Pietro and Bruno are brothers in everything but blood. Their friendship was forged during one glorious pre-adolescent summer, when Pietro’s parents rented a house in the Aosta valley in the Italian Alps, in a village in which Bruno was the only remaining child. The lifelong bond between them also links both to the rocky, vertebral peaks that were their childhood playground: as adults, both find themselves drawn to mountains. Bruno (Alessandro Borghi), a montanaro or mountain man at heart, stays put in the Aosta region; nomadic Pietro (Luca Marinelli) roams the world but finds a spiritual home in the Himalayan foothills.
There’s another link: Pietro’s father, Giovanni (Filippo Timi), whom his son dismissed as a grey-faced Turin wage slave, finds adventure and release scaling the Alpine trails. As a young adult Pietro drifts away from his parents, while Bruno finds a surrogate father figure in Giovanni. It’s only after the latter’s death that Pietro realises he has missed out on knowing his father at his happiest and most fulfilled. In his honour, the two friends rekindle their relationship and fulfil Giovanni’s dream, of building a lodge on a plot of land high on the verdant flank of a mountain.

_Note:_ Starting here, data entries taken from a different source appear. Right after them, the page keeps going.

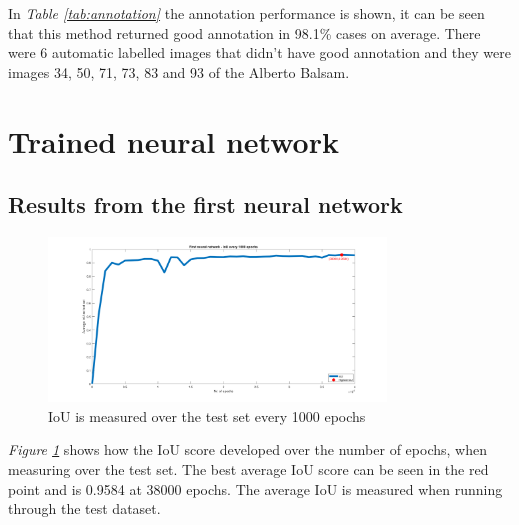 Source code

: \begin{table}[h]
\caption{Annotation on the automatically generated dataset with one object in the bin }
\label{tab:annotation}
\end{table}

In \textit{Table \ref{tab:annotation}} the annotation performance is shown, it can be seen that this method returned good annotation in 98.1\% cases on average. There were 6 automatic labelled images that didn’t have good annotation and they were images 34, 50, 71, 73, 83 and 93 of the Alberto Balsam.
\clearpage
\section{Trained neural network}
\subsection{Results from the first neural network} \label{sec:firstneural}
\begin{figure}[h]
    \centering
    \includegraphics[width=0.8\textwidth, trim={5cm 0 4cm 0},clip]{graphics/results/neuralnetworkauto.png}
    \caption{IoU is measured over the test set every 1000 epochs}
    \label{fig:neuralnetwork}
\end{figure}
\textit{Figure \ref{fig:neuralnetwork}} shows how the IoU score developed over the number of epochs, when measuring over the test set. The best average IoU score can be seen in the red point and is 0.9584 at 38000 epochs. The average IoU is measured when running through the test dataset.


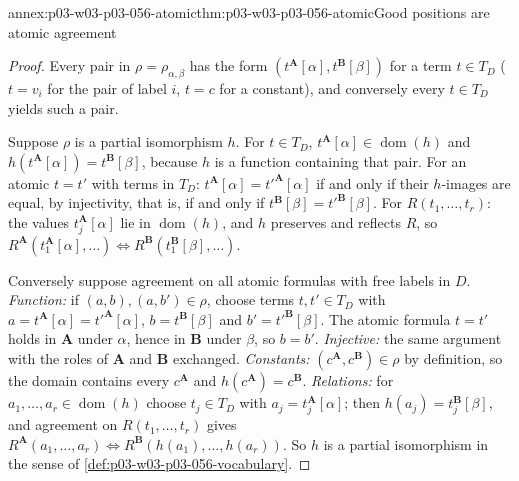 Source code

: \begin{annexitem}{annex:p03-w03-p03-056-atomic}{thm:p03-w03-p03-056-atomic}{Good positions are atomic agreement}
\begin{proof}
Every pair in \(\rho=\rho_{\alpha,\beta}\) has the form
\((t^{\mathbf A}[\alpha],t^{\mathbf B}[\beta])\) for a term \(t\in T_D\)
(\(t=v_i\) for the pair of label \(i\), \(t=c\) for a constant), and
conversely every \(t\in T_D\) yields such a pair.

Suppose \(\rho\) is a partial isomorphism \(h\). For \(t\in T_D\),
\(t^{\mathbf A}[\alpha]\in\operatorname{dom}(h)\) and
\(h(t^{\mathbf A}[\alpha])=t^{\mathbf B}[\beta]\), because \(h\) is a function
containing that pair. For an atomic \(t=t'\) with terms in \(T_D\):
\(t^{\mathbf A}[\alpha]=t'^{\mathbf A}[\alpha]\) if and only if their
\(h\)-images are equal, by injectivity, that is, if and only if
\(t^{\mathbf B}[\beta]=t'^{\mathbf B}[\beta]\). For \(R(t_1,\ldots,t_r)\): the
values \(t_j^{\mathbf A}[\alpha]\) lie in \(\operatorname{dom}(h)\), and
\(h\) preserves and reflects \(R\), so
\(R^{\mathbf A}(t_1^{\mathbf A}[\alpha],\ldots)\iff
R^{\mathbf B}(t_1^{\mathbf B}[\beta],\ldots)\).

Conversely suppose agreement on all atomic formulas with free labels in
\(D\). \emph{Function:} if \((a,b),(a,b')\in\rho\), choose terms
\(t,t'\in T_D\) with \(a=t^{\mathbf A}[\alpha]=t'^{\mathbf A}[\alpha]\),
\(b=t^{\mathbf B}[\beta]\) and \(b'=t'^{\mathbf B}[\beta]\). The atomic
formula \(t=t'\) holds in \(\mathbf A\) under \(\alpha\), hence in
\(\mathbf B\) under \(\beta\), so \(b=b'\). \emph{Injective:} the same
argument with the roles of \(\mathbf A\) and \(\mathbf B\) exchanged.
\emph{Constants:} \((c^{\mathbf A},c^{\mathbf B})\in\rho\) by definition, so
the domain contains every \(c^{\mathbf A}\) and \(h(c^{\mathbf A})=c^{\mathbf B}\).
\emph{Relations:} for \(a_1,\ldots,a_r\in\operatorname{dom}(h)\) choose
\(t_j\in T_D\) with \(a_j=t_j^{\mathbf A}[\alpha]\); then
\(h(a_j)=t_j^{\mathbf B}[\beta]\), and agreement on
\(R(t_1,\ldots,t_r)\) gives
\(R^{\mathbf A}(a_1,\ldots,a_r)\iff R^{\mathbf B}(h(a_1),\ldots,h(a_r))\).
So \(h\) is a partial isomorphism in the sense of
\cref{def:p03-w03-p03-056-vocabulary}.
\end{proof}
\end{annexitem}

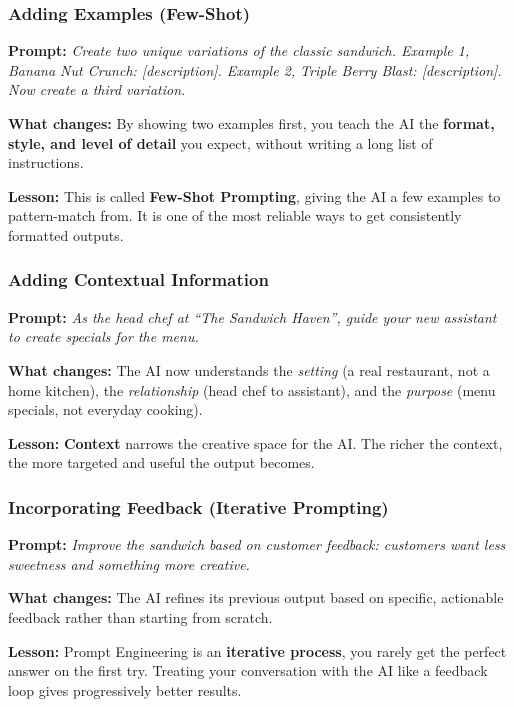 \begin{frame}[fragile]\frametitle{Adding Examples (Few-Shot)}

\textbf{Prompt:} \emph{Create two unique variations of the classic sandwich.
Example 1, Banana Nut Crunch: [description].
Example 2, Triple Berry Blast: [description]. Now create a third variation.}

\medskip
\textbf{What changes:} By showing two examples first, you teach the AI the \textbf{format, style, and level of detail} you expect, without writing a long list of instructions.

\medskip
\textbf{Lesson:} This is called \textbf{Few-Shot Prompting}, giving the AI a few examples to pattern-match from. It is one of the most reliable ways to get consistently formatted outputs.

\end{frame}

\begin{frame}[fragile]\frametitle{Adding Contextual Information}

\textbf{Prompt:} \emph{As the head chef at ``The Sandwich Haven'', guide your new assistant to create specials for the menu.}

\medskip
\textbf{What changes:} The AI now understands the \emph{setting} (a real restaurant, not a home kitchen), the \emph{relationship} (head chef to assistant), and the \emph{purpose} (menu specials, not everyday cooking).

\medskip
\textbf{Lesson:} \textbf{Context} narrows the creative space for the AI. The richer the context, the more targeted and useful the output becomes.

\end{frame}

\begin{frame}[fragile]\frametitle{Incorporating Feedback (Iterative Prompting)}

\textbf{Prompt:} \emph{Improve the sandwich based on customer feedback: customers want less sweetness and something more creative.}

\medskip
\textbf{What changes:} The AI refines its previous output based on specific, actionable feedback rather than starting from scratch.

\medskip
\textbf{Lesson:} Prompt Engineering is an \textbf{iterative process}, you rarely get the perfect answer on the first try. Treating your conversation with the AI like a feedback loop gives progressively better results.

\end{frame}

Gorgeously photographed in a boxy academy ratio that emphasises the steep, breathlessly vertiginous angles of the landscape, this Italian-language and regional dialect production is an impressive first directing collaboration between Belgian husband-and-wife team Felix van Groeningen (The Broken Circle Breakdown, Beautiful Boy) and actress and writer Charlotte Vandermeersch. Sweeping and novelistic in scope, the film, adapted from an Italian bestseller by Paolo Cognetti, combines the earthy, rooted grit of Jack London with the vivid emotional landscapes of Elena Ferrante.